Mostly what he does now is eat, sleep, and cry. He used to poop a lot, but these days that seems to happen every three or four days! There's not a whole of times he's doing none of these things, and when he does, I'm at work. 6pm to 10pm are reserved for crying and sometimes eating. I have gotten reasonably good at calming a baby, but every now and again he just goes for it and is completely inconsolable. You can't reason with a baby. I mean, often you can't reason with people, but you certainly can't reason with an entity that I am pretty sure doesn't really understand the concept of other people yet. (Am I right about this?)

(Hayley just asked me what I was writing about; I told her "nothing." Hence, a title.)

A lot of the time he will only sleep on a person's chest, which isn't very efficient. His lack of enthusiasm for efficiency makes me suspicious as to how many Mollmann genes he ended up with.

It's funny, though, the things you rate as an accomplishment when a baby does them. Two times in the middle of the night he's managed to go from sleeping on his back to his front. One time during "tummy time" we watched him flip himself onto his back. He garnered a lot of praise for this, though I'm not sure he really understood what he was doing or how, even if he did like the results.

Work is working. I lucked out this semester. Because of the baby, I asked for my lighter semester to be in the fall, so I only have three classes, but across all three sections, I just have 42 students, which could easily fit into two! I think they're going reasonably well, but I still pore over random people on Rate My Professor and wonder how you end up one of those teachers who has dozens upon dozens five-star ratings.

It's raining now. It rains a lot in Tampa. People ask me if I like it in Tampa. I think I do, but I don't think I could ever love it here. But man do I not look forward to my eventual return to the job market.

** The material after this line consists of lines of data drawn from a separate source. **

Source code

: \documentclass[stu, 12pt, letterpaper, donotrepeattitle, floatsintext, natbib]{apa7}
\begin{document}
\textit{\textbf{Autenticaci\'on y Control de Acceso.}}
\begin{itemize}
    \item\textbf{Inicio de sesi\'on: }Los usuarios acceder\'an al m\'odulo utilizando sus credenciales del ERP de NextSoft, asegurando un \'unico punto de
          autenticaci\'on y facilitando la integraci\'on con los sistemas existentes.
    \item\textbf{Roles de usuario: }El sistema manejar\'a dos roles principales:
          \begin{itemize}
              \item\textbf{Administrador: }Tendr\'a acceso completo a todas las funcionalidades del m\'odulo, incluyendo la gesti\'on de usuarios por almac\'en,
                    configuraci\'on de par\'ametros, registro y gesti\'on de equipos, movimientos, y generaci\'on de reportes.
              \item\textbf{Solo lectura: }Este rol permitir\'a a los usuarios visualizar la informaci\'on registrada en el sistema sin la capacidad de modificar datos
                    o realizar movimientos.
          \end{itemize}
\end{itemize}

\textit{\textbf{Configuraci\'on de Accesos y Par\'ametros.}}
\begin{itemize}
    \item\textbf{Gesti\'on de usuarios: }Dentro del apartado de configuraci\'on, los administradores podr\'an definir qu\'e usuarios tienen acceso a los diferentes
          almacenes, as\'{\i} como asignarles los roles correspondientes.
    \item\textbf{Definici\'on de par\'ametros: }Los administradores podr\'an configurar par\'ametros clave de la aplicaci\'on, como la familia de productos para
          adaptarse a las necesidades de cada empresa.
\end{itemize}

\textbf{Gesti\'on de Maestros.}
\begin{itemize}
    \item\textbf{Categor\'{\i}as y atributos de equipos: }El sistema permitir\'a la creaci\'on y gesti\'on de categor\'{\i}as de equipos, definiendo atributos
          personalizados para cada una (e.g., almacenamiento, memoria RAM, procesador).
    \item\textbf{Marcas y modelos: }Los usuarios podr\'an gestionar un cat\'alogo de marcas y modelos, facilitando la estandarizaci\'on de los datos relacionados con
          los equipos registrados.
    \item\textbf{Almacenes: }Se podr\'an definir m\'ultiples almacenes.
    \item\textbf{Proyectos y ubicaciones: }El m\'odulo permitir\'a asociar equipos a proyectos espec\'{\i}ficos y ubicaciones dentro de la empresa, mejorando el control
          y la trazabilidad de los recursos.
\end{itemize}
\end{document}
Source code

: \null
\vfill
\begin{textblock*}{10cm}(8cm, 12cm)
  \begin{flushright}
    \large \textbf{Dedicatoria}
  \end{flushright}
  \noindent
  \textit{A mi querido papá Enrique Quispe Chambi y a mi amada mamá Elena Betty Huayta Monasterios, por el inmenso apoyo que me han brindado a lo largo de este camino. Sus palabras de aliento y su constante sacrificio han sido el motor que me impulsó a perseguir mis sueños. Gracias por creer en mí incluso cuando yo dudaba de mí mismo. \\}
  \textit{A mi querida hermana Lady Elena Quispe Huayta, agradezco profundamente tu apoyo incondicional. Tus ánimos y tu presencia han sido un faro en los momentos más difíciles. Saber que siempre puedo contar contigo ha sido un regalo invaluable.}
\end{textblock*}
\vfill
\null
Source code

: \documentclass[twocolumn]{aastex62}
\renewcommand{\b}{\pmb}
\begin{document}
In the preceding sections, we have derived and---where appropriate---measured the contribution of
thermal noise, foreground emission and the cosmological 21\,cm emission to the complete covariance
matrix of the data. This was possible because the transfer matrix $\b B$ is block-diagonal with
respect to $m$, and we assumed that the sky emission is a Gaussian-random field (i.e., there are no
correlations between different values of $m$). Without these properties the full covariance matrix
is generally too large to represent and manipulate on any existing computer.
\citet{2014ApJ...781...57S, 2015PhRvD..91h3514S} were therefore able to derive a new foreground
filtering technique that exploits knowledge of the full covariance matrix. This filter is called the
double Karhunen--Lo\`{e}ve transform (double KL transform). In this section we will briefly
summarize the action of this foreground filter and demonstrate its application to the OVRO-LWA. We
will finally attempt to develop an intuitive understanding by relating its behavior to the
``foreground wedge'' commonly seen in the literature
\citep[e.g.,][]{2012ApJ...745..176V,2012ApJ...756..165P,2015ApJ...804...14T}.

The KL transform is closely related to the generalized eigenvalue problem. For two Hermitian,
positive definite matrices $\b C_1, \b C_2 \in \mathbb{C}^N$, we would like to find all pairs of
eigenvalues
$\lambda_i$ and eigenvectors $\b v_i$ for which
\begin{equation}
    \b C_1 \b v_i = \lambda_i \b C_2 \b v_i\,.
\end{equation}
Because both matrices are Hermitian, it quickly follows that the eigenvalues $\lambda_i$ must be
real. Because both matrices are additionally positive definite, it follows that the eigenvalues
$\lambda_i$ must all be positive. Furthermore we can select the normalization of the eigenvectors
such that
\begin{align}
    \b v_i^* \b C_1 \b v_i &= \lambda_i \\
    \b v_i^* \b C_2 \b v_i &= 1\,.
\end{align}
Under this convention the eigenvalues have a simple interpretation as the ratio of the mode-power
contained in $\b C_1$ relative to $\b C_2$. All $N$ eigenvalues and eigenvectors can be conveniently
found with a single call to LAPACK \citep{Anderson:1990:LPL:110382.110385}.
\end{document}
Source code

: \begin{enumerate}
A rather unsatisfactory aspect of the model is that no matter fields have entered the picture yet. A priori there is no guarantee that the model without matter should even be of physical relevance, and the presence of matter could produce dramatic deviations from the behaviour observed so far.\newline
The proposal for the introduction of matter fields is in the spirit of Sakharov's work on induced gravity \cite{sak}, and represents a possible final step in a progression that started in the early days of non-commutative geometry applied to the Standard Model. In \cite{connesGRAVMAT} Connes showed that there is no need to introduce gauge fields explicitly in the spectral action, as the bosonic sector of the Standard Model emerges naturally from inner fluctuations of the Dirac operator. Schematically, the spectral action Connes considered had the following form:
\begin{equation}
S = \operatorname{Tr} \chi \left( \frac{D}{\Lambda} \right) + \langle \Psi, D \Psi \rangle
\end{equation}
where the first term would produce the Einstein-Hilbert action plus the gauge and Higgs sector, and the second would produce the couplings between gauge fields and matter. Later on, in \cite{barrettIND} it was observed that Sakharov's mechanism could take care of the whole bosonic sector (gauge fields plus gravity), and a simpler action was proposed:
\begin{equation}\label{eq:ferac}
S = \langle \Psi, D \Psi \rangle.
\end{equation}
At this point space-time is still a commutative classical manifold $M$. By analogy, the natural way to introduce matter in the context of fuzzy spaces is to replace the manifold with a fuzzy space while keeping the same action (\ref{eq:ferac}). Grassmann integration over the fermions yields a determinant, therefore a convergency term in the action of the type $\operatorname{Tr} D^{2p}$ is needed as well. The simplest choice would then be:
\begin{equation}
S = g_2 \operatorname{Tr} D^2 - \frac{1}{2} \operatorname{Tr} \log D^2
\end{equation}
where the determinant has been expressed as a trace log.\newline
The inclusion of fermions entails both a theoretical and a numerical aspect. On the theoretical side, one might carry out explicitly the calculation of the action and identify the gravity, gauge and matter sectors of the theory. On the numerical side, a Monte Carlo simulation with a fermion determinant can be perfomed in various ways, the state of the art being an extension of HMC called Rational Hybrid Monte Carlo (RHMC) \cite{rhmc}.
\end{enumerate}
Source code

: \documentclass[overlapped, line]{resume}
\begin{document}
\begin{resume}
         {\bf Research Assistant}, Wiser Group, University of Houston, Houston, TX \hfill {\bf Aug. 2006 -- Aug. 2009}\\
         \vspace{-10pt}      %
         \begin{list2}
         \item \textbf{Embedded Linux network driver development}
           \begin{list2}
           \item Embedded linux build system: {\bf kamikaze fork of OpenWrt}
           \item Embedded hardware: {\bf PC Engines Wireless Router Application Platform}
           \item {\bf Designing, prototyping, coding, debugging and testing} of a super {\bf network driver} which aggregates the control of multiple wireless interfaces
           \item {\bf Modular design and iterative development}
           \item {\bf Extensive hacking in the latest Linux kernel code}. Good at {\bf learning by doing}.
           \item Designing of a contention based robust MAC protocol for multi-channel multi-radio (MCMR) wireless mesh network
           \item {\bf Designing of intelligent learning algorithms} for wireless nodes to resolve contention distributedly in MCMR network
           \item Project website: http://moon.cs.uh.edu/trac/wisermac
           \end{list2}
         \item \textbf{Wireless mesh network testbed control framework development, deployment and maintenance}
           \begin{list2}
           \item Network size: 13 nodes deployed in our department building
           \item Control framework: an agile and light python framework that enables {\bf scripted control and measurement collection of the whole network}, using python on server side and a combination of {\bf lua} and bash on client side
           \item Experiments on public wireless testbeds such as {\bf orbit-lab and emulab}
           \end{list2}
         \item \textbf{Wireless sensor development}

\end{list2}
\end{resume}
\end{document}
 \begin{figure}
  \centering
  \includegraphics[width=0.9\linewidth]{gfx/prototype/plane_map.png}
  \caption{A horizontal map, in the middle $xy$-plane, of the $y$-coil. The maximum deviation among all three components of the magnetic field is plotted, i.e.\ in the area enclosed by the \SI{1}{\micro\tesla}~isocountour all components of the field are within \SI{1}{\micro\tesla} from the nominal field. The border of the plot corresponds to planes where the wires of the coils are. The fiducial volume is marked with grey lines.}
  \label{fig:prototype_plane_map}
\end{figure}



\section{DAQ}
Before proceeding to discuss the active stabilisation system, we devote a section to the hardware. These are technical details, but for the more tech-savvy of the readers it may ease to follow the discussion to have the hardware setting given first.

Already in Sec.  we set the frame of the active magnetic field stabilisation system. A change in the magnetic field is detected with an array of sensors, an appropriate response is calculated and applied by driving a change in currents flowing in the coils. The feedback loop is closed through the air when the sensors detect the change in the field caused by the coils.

These are the thoughts I have on a Thursday night. You know, sometime I look at my old LiveJournal, and I think to myself, Jesus Christ, how mundane, how boring, how trivial, how insensitive. I don't know when I acquired emotional intelligence, but I don't think I had it yet at age 22. (THE READER: You still don't!) Blogging is, like all long-form things on the web, basically dead, but it strikes me how most of the blogs that linger on are so... polished. Here I am, I review books on a schedule. Every academic I know seems to start up a blog to ensure they have two avenues for publishing research no one will read. Most of the other blogs I read are about comic books. Back in the early days of blogging, it was personal and weird. That's what surprised me the most about my old LiveJournal, the things I'd sometimes say to a bunch of strangers in the middle of the night! Now if I express my feelings, they have to be carefully packaged into a piece of creative nonfiction, a little miniature essay to post an attractive link to on facebook, part of a carefully thematized sequence. I don't miss the quiz results, and I don't miss me chronicling the minutia of going to class every day, but there was something about the old Internet that we lost along the way, and it wasn't just the capital "I."